= Problem description =
Whenever the word "CodeIgniter" turns up in a line of the data below, copy that line.

*** Opening Information supplied ***

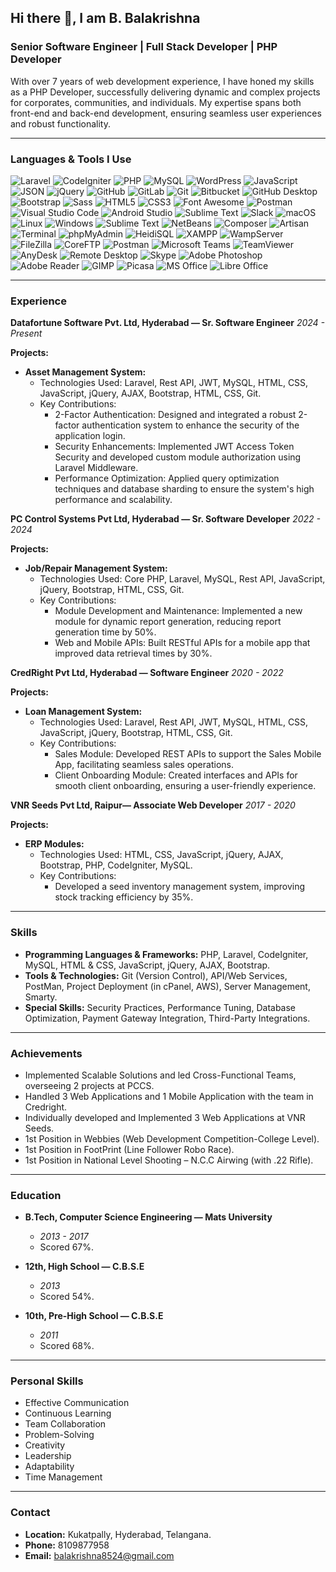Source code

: ## Hi there 👋, I am B. Balakrishna

### Senior Software Engineer | Full Stack Developer | PHP Developer

With over 7 years of web development experience, I have honed my skills as a PHP Developer, successfully delivering dynamic and complex projects for corporates, communities, and individuals. My expertise spans both front-end and back-end development, ensuring seamless user experiences and robust functionality.

---
### Languages & Tools I Use
![Laravel](https://img.shields.io/badge/-Laravel-000000?style=for-the-badge&logo=laravel&logoColor=ffffff&labelColor=FF2D20)
![CodeIgniter](https://img.shields.io/badge/-CodeIgniter-000000?style=for-the-badge&logo=CodeIgniter&logoColor=#E62A00&labelColor=ffffff)
![PHP](https://img.shields.io/badge/-PHP-000000?style=for-the-badge&logo=PHP&logoColor=#E62A00&labelColor=ffffff)
![MySQL](https://img.shields.io/badge/-MySQL-000000?style=for-the-badge&logo=mysql&labelColor=ffffff)
![WordPress](https://img.shields.io/badge/-WordPress-000000?style=for-the-badge&logo=wordpress&labelColor=21759B)
![JavaScript](https://img.shields.io/badge/-JavaScript-000000?style=for-the-badge&logo=javascript)
![JSON](https://img.shields.io/badge/-JSON-000000?style=for-the-badge&logo=JSON&logoColor=000000&labelColor=ffffff)
![jQuery](https://img.shields.io/badge/-jQuery-000000?style=for-the-badge&logo=jQuery&logoColor=0769AD&labelColor=ffffff)
![GitHub](https://img.shields.io/badge/-GitHub-000000?style=for-the-badge&logo=github&logoColor=000000&labelColor=ffffff)
![GitLab](https://img.shields.io/badge/-GitLab-000000?style=for-the-badge&logo=GitLab&logoColor=#E62A00&labelColor=ffffff)
![Git](https://img.shields.io/badge/-Git-000000?style=for-the-badge&logo=git&logoColor=F05032&labelColor=ffffff)
![Bitbucket](https://img.shields.io/badge/-Bitbucket-000000?style=for-the-badge&logo=bitbucket&labelColor=0052CC)
![GitHub Desktop](https://img.shields.io/badge/-GitHub%20Desktop-000000?style=for-the-badge&logo=github&labelColor=181717)
![Bootstrap](https://img.shields.io/badge/-Bootstrap-000000?style=for-the-badge&logo=bootstrap&logoColor=ffffff&labelColor=563D7C)
![Sass](https://img.shields.io/badge/-Sass-000000?style=for-the-badge&logo=sass&logoColor=ffffff&labelColor=%23CC6699)
![HTML5](https://img.shields.io/badge/-HTML5-000000?style=for-the-badge&logo=html5&logoColor=ffffff&labelColor=E34F26)
![CSS3](https://img.shields.io/badge/-CSS3-000000?style=for-the-badge&logo=css3&logoColor=ffffff&labelColor=1572B6) 
![Font Awesome](https://img.shields.io/badge/-font%20awesome-000000?style=for-the-badge&logo=font-awesome&logoColor=339AF0&labelColor=ffffff)
![Postman](https://img.shields.io/badge/-Postman-000000?style=for-the-badge&logo=Postman&logoColor=#E62A00&labelColor=ffffff)
![Visual Studio Code](https://img.shields.io/badge/-VSCode-000000?style=for-the-badge&logo=visual-studio-code&labelColor=007ACC)
![Android Studio](https://img.shields.io/badge/-Android%20Studio-000000?style=for-the-badge&logo=Android%20Studio&logoColor=#E62A00&labelColor=ffffff)
![Sublime Text](https://img.shields.io/badge/-Sublime%20Text-000000?style=for-the-badge&logo=Sublime%20Text&logoColor=#E62A00&labelColor=ffffff)
![Slack](https://img.shields.io/badge/-Slack-000000?style=for-the-badge&logo=Slack&logoColor=#E62A00&labelColor=ffffff)
![macOS](https://img.shields.io/badge/-macOS-000000?style=for-the-badge&logo=macOS&logoColor=#E62A00&labelColor=563D7C)
![Linux](https://img.shields.io/badge/-Linux-000000?style=for-the-badge&logo=Linux&logoColor=#E62A00&labelColor=ffffff)
![Windows](https://img.shields.io/badge/-Windows-000000?style=for-the-badge&logo=windows&logoColor=ffffff&labelColor=0078D6)
![Sublime Text](https://img.shields.io/badge/-Sublime%20Text-000000?style=for-the-badge&logo=Sublime%20Text&labelColor=#E62A00)
![NetBeans](https://img.shields.io/badge/-NetBeans-000000?style=for-the-badge&logo=apache-netbeans-ide&labelColor=1B6AC6)
![Composer](https://img.shields.io/badge/-Composer-000000?style=for-the-badge&logo=composer&labelColor=885630)
![Artisan](https://img.shields.io/badge/-Artisan-000000?style=for-the-badge&logo=laravel&labelColor=FF2D20)
![Terminal](https://img.shields.io/badge/-Terminal-000000?style=for-the-badge&logo=windows-terminal&labelColor=4D4D4D)
![phpMyAdmin](https://img.shields.io/badge/-phpMyAdmin-000000?style=for-the-badge&logo=phpmyadmin&labelColor=0080FF)
![HeidiSQL](https://img.shields.io/badge/-HeidiSQL-000000?style=for-the-badge&logo=heidisql&labelColor=00A100)
![XAMPP](https://img.shields.io/badge/-XAMPP-000000?style=for-the-badge&logo=xampp&labelColor=FB7A24)
![WampServer](https://img.shields.io/badge/-WampServer-000000?style=for-the-badge&logo=wamp&labelColor=7AC143)
![FileZilla](https://img.shields.io/badge/-FileZilla-000000?style=for-the-badge&logo=filezilla&labelColor=B9B9B9)
![CoreFTP](https://img.shields.io/badge/-CoreFTP-000000?style=for-the-badge&logo=coreftp&labelColor=1E4F8C)
![Postman](https://img.shields.io/badge/-Postman-000000?style=for-the-badge&logo=postman&labelColor=FF6C37)
![Microsoft Teams](https://img.shields.io/badge/-Microsoft%20Teams-000000?style=for-the-badge&logo=microsoft-teams&labelColor=6264A7)
![TeamViewer](https://img.shields.io/badge/-TeamViewer-000000?style=for-the-badge&logo=teamviewer&labelColor=0E7AC4)
![AnyDesk](https://img.shields.io/badge/-AnyDesk-000000?style=for-the-badge&logo=anydesk&labelColor=0078D6)
![Remote Desktop](https://img.shields.io/badge/-Remote%20Desktop-000000?style=for-the-badge&logo=windows&labelColor=0078D6)
![Skype](https://img.shields.io/badge/-Skype-000000?style=for-the-badge&logo=skype&labelColor=00AFF0)
![Adobe Photoshop](https://img.shields.io/badge/-Adobe%20Photoshop-000000?style=for-the-badge&logo=adobe-photoshop&labelColor=31A8FF)
![Adobe Reader](https://img.shields.io/badge/-Adobe%20Reader-000000?style=for-the-badge&logo=adobe-acrobat-reader&labelColor=EC1C24)
![GIMP](https://img.shields.io/badge/-GIMP-000000?style=for-the-badge&logo=gimp&labelColor=5C5543)
![Picasa](https://img.shields.io/badge/-Picasa-000000?style=for-the-badge&logo=picasa&labelColor=00A6C7)
![MS Office](https://img.shields.io/badge/-MS%20Office-000000?style=for-the-badge&logo=microsoft-office&labelColor=D83B01)
![Libre Office](https://img.shields.io/badge/-Libre%20Office-000000?style=for-the-badge&logo=libreoffice&labelColor=18A303)

---
### Experience

**Datafortune Software Pvt. Ltd, Hyderabad — Sr. Software Engineer**
*2024 - Present*

**Projects:**
- **Asset Management System:**
  - Technologies Used: Laravel, Rest API, JWT, MySQL, HTML, CSS, JavaScript, jQuery, AJAX, Bootstrap, HTML, CSS, Git.
  - Key Contributions:
    - 2-Factor Authentication: Designed and integrated a robust 2-factor authentication system to enhance the security of the application login.
    - Security Enhancements: Implemented JWT Access Token Security and developed custom module authorization using Laravel Middleware.
    - Performance Optimization: Applied query optimization techniques and database sharding to ensure the system's high performance and scalability.

**PC Control Systems Pvt Ltd, Hyderabad — Sr. Software Developer**
*2022 - 2024*

**Projects:**
- **Job/Repair Management System:**
  - Technologies Used: Core PHP, Laravel, MySQL, Rest API, JavaScript, jQuery, Bootstrap, HTML, CSS, Git.
  - Key Contributions:
    - Module Development and Maintenance: Implemented a new module for dynamic report generation, reducing report generation time by 50%.
    - Web and Mobile APIs: Built RESTful APIs for a mobile app that improved data retrieval times by 30%.

**CredRight Pvt Ltd, Hyderabad — Software Engineer**
*2020 - 2022*

**Projects:**
- **Loan Management System:**
  - Technologies Used: Laravel, Rest API, JWT, MySQL, HTML, CSS, JavaScript, jQuery, Bootstrap, HTML, CSS, Git.
  - Key Contributions:
    - Sales Module: Developed REST APIs to support the Sales Mobile App, facilitating seamless sales operations.
    - Client Onboarding Module: Created interfaces and APIs for smooth client onboarding, ensuring a user-friendly experience.

**VNR Seeds Pvt Ltd, Raipur— Associate Web Developer**
*2017 - 2020*

**Projects:**
- **ERP Modules:**
  - Technologies Used: HTML, CSS, JavaScript, jQuery, AJAX, Bootstrap, PHP, CodeIgniter, MySQL.
  - Key Contributions:
    - Developed a seed inventory management system, improving stock tracking efficiency by 35%.

---

### Skills

- **Programming Languages & Frameworks:** PHP, Laravel, CodeIgniter, MySQL, HTML & CSS, JavaScript, jQuery, AJAX, Bootstrap.
- **Tools & Technologies:** Git (Version Control), API/Web Services, PostMan, Project Deployment (in cPanel, AWS), Server Management, Smarty.
- **Special Skills:** Security Practices, Performance Tuning, Database Optimization, Payment Gateway Integration, Third-Party Integrations.

---

### Achievements

- Implemented Scalable Solutions and led Cross-Functional Teams, overseeing 2 projects at PCCS.
- Handled 3 Web Applications and 1 Mobile Application with the team in Credright.
- Individually developed and Implemented 3 Web Applications at VNR Seeds.
- 1st Position in Webbies (Web Development Competition-College Level).
- 1st Position in FootPrint (Line Follower Robo Race).
- 1st Position in National Level Shooting – N.C.C Airwing (with .22 Rifle).

---

### Education

- **B.Tech, Computer Science Engineering — Mats University**
  - *2013 - 2017*
  - Scored 67%.

- **12th, High School — C.B.S.E**
  - *2013*
  - Scored 54%.

- **10th, Pre-High School — C.B.S.E**
  - *2011*
  - Scored 68%.

---

### Personal Skills

- Effective Communication
- Continuous Learning
- Team Collaboration
- Problem-Solving
- Creativity
- Leadership
- Adaptability
- Time Management

---

### Contact

- **Location:** Kukatpally, Hyderabad, Telangana.
- **Phone:** 8109877958
- **Email:** balakrishna8524@gmail.com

*** Closing Information supplied ***

= Reply =
![CodeIgniter](https://img.shields.io/badge/-CodeIgniter-000000?style=for-the-badge&logo=CodeIgniter&logoColor=#E62A00&labelColor=ffffff)
  - Technologies Used: HTML, CSS, JavaScript, jQuery, AJAX, Bootstrap, PHP, CodeIgniter, MySQL.
- **Programming Languages & Frameworks:** PHP, Laravel, CodeIgniter, MySQL, HTML & CSS, JavaScript, jQuery, AJAX, Bootstrap.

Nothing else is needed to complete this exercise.